Restigouche-La-Vallée
- Coordinates:: 47°35′17″N 67°30′11″W﻿ / ﻿47.588°N 67.503°W

Defunct provincial electoral district
- Legislature: Legislative Assembly of New Brunswick
- District created: 2006
- District abolished: 2013
- First contested: 2006
- Last contested: 2010

= Restigouche-La-Vallée =

Defunct provincial electoral district in New Brunswick, Canada

Restigouche-La-Vallée was a provincial electoral district in New Brunswick, Canada. It was created in 2006 as a result of a merger of the old district of Madawaska-la-Vallée with the district of Restigouche West, less small portions on the extreme edges of both districts.

==History==

The district was first used in the 2006 provincial general election and featured a battle of incumbents. Percy Mockler, the Progressive Conservative MLA from Madawaska-la-Vallée defeated Burt Paulin, the Liberal MLA from Restigouche West.

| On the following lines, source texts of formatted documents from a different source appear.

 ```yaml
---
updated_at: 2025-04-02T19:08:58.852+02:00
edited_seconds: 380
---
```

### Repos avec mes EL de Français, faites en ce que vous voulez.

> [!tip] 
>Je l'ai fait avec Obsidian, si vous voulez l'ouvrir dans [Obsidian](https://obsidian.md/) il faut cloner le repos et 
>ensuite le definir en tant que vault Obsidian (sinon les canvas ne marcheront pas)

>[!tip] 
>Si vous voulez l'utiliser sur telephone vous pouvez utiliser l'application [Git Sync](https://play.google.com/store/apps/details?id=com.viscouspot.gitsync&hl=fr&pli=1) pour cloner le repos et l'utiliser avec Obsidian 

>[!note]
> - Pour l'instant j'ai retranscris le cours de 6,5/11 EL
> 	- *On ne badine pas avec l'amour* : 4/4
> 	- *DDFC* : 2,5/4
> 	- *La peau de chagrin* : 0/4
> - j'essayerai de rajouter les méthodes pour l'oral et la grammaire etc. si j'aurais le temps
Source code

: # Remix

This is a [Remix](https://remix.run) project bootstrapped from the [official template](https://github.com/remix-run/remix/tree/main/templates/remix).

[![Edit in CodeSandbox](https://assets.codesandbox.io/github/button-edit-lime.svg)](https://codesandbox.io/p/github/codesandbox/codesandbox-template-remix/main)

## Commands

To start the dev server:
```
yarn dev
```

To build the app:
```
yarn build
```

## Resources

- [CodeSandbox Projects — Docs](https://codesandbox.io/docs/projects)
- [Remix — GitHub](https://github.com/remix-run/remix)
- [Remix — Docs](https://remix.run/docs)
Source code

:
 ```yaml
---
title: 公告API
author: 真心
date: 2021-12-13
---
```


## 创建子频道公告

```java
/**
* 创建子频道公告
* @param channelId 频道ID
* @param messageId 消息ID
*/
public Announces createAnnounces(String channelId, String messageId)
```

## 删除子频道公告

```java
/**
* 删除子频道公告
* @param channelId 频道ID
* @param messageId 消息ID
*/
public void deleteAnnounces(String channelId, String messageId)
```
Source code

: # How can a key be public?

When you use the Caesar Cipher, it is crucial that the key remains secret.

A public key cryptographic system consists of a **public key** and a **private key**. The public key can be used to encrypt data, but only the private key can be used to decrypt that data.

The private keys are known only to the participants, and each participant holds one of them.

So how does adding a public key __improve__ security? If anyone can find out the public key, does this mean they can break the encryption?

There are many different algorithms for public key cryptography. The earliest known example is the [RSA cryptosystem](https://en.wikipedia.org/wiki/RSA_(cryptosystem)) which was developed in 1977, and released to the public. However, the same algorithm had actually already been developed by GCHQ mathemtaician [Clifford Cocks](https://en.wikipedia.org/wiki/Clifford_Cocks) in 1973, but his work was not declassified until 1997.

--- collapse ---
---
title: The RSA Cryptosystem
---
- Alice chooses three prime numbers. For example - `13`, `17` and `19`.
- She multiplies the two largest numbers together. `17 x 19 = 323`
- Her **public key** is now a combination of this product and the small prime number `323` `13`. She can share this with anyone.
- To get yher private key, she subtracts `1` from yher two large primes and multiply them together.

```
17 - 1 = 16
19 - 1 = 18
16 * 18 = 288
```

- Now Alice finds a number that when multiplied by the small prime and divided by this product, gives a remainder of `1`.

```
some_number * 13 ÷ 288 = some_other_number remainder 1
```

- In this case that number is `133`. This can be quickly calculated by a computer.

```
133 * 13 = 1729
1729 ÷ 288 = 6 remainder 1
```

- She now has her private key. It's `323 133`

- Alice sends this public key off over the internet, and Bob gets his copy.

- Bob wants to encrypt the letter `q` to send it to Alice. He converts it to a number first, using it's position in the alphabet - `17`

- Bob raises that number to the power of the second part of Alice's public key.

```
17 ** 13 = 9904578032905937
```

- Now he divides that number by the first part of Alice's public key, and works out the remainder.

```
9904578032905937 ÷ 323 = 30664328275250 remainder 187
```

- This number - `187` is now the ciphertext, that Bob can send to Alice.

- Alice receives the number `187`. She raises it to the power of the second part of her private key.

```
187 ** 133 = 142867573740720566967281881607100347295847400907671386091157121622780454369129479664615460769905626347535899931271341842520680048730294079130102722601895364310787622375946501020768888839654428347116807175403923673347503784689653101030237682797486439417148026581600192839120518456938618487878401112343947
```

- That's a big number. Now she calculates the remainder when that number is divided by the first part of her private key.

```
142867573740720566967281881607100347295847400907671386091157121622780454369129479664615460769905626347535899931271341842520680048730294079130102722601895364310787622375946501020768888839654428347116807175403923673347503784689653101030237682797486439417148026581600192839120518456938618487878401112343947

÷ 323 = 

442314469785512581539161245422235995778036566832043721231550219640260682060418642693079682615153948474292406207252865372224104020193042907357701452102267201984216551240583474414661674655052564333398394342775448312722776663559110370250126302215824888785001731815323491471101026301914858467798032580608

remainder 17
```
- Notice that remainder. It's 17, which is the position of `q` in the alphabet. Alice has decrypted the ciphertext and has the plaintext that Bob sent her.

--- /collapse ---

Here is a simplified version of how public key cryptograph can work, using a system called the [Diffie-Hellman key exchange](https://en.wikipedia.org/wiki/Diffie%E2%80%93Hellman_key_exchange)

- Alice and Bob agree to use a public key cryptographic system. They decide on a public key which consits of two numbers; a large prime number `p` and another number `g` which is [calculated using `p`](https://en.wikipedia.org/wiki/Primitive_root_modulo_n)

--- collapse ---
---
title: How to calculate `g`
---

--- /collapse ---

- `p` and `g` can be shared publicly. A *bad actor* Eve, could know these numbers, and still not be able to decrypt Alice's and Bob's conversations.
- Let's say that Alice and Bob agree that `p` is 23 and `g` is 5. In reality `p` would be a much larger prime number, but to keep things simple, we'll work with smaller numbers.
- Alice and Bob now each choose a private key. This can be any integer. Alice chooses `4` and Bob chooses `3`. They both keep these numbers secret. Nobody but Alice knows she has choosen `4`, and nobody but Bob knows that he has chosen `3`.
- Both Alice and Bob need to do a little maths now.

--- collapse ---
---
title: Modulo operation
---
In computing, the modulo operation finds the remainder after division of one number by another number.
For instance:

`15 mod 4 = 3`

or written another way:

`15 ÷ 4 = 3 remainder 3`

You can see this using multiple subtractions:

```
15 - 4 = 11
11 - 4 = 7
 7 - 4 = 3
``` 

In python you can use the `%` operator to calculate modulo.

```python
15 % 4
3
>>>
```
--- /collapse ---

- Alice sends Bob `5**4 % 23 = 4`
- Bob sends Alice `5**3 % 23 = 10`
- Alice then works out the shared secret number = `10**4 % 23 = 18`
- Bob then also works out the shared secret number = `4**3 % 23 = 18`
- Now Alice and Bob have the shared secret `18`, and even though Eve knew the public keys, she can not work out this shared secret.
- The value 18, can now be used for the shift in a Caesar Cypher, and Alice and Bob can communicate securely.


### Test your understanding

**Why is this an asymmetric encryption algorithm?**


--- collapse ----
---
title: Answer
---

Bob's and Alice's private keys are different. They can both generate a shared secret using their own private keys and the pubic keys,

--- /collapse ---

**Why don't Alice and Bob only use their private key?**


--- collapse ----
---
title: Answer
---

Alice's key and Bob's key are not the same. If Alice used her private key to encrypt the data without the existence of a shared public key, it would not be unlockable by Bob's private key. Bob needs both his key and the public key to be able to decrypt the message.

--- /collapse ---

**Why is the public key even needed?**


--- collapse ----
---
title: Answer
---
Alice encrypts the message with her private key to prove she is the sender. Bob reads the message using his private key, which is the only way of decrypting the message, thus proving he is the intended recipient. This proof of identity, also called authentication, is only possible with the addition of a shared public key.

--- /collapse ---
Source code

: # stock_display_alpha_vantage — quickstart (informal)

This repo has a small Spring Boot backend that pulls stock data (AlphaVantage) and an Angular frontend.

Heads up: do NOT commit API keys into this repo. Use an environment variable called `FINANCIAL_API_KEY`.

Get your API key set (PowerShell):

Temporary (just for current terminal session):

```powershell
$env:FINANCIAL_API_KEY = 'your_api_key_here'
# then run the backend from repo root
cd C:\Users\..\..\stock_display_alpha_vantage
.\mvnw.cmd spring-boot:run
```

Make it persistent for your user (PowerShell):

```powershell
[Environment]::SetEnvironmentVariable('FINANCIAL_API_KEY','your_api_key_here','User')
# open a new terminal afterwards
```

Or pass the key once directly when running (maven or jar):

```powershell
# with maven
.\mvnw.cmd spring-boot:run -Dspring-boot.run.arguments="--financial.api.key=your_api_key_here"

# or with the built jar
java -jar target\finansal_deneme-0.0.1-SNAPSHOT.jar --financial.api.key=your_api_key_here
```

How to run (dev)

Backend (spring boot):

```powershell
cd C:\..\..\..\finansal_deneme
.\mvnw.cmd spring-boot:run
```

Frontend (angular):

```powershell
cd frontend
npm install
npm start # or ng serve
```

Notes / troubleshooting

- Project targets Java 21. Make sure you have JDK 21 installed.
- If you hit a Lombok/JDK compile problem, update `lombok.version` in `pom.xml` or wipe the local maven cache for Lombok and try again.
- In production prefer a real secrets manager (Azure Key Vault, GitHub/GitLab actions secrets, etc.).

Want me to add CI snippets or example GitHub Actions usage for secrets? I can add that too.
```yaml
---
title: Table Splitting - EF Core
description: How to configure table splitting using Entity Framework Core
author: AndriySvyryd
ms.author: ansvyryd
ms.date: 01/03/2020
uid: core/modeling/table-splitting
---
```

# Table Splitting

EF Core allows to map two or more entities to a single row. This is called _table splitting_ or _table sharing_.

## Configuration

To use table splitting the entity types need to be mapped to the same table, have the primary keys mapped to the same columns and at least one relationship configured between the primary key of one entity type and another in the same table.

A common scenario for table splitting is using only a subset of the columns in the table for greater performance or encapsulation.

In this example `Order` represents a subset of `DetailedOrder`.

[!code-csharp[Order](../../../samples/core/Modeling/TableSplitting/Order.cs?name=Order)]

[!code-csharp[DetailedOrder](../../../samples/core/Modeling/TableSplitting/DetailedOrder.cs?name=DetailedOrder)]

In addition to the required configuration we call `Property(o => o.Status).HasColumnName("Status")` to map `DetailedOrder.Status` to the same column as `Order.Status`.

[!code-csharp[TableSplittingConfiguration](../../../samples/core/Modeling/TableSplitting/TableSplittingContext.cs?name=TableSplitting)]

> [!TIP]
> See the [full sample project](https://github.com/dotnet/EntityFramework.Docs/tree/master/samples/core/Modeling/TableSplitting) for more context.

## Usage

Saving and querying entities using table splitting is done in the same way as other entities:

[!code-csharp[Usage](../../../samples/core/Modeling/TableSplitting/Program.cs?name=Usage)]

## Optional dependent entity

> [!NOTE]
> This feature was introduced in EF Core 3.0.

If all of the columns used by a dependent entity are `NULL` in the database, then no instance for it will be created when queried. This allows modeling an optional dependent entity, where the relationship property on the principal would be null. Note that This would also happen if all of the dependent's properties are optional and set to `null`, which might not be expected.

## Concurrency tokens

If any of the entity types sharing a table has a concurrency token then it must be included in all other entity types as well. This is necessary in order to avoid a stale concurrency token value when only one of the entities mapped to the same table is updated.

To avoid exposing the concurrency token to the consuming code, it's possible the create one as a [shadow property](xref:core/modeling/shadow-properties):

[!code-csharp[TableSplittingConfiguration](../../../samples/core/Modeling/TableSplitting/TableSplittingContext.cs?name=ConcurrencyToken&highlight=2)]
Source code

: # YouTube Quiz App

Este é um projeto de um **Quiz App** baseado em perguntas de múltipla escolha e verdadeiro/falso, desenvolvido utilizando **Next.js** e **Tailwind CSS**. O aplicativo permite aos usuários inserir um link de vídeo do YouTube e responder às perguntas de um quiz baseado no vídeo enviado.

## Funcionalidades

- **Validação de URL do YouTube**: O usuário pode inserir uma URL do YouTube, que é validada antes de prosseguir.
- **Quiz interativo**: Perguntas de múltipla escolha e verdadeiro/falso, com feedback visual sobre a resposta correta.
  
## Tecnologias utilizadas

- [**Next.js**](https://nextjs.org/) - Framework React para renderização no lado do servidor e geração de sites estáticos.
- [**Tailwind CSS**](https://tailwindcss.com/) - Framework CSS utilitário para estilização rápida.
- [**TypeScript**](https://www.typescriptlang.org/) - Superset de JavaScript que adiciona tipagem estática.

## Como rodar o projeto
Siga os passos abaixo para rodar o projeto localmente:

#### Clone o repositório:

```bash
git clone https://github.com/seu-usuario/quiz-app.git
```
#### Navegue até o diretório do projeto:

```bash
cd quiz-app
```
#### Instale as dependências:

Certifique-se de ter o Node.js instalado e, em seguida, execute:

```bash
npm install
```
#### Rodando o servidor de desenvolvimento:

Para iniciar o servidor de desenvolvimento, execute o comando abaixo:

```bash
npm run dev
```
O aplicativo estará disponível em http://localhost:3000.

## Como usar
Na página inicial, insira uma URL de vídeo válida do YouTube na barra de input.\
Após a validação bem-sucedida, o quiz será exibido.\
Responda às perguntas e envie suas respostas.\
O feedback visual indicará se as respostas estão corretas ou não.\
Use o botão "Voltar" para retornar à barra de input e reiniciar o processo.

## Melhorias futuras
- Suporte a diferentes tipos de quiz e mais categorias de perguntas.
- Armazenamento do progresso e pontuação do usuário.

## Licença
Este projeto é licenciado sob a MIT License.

On December 18, 2008, Percy Mockler was appointed to the Senate of Canada on the advice of Prime Minister of Canada Stephen Harper. As a result, a by-election was to be called no later than May 2009.

Premier of New Brunswick Shawn Graham called the by-election on February 6, 2009, and the vote was held March 9, 2009. The Progressive Conservative candidate was Jean-Paul Soucy, the only one to come forward and a former aide to Mockler, and the Liberal candidate was former Restigouche West MLA Burt Paulin. The NDP candidate was Alain Martel.

One local campaign issue concerned whether and how much government should support the forestry company J. D. Irving. Former PC leader and nearby MLA Jeannot Volpé criticized the Liberal government for being too supportive of the company, which is a major employer in the riding of Restigouche-La Vallée. Conservative candidate Jean-Paul Soucy indicated that he disagreed with Volpé's position, while Liberal candidate Burt Paulin said he was surprised that Volpé would criticize one of the largest employers in the region.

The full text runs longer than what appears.